The Lafayette Escadrille was a squadron of the French Air Service during World War I composed largely of American fighter pilots.
Formed in April of 1916 as the "Escadrille Américaine" (number 124) in Luxeuil prior to U.S. entry to the war, the squadron was quickly moved to Bar-le-Duc, closer to the front. A German objection filed with the U.S. government led to the name change in December.
The planes (mostly Nieuport 124s) and their mechanics, and the uniforms, were French, as was the commander, Captain Georges Thenault. Five additional French pilots were also on the roster, serving at various times.

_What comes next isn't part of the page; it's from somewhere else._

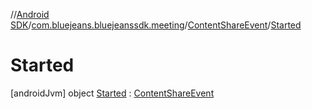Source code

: //[Android SDK](../../../../index.md)/[com.bluejeans.bluejeanssdk.meeting](../../index.md)/[ContentShareEvent](../index.md)/[Started](index.md)



# Started  
 [androidJvm] object [Started](index.md) : [ContentShareEvent](../index.md)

The first major action seen by the squadron was at the Battle of Verdun. The squadron suffered heavy losses, but its core group of 38 was rapidly replenished by other Americans arriving from overseas. So many volunteered that a "Lafayette Flying Corps" was formed in part to take the overflow. Altogether 265 American volunteers served in the Corps. Its members included Eddie Rickenbacker and Jimmy Doolittle.
63 members died during the war, 51 of them in action against the enemy. The Corps is credited with 159 enemy kills. It amassed 31 Croix de Guerre, and its pilots won seven Médailles Militaire and four Légions d'Honneur. Eleven of its members were flying aces. The core squadron suffered nine losses and was credited with 57 kills.
The Escadrille had a reputation for daring, recklessness, and a party atmosphere; the officers' club was notorious. Two lion cubs, named "Whiskey" and "Soda", were made squadron mascots.
On February 8, 1918, the squadron was reorganized into the U.S. Army as the 103rd Pursuit Squadron. For a brief period it retained its planes and mechanics. Most of its veteran members were set to work training newly-arriving American pilots.
Lafayette Escadrille is also the name of a 1958 movie about the squadron starring Clint Eastwood.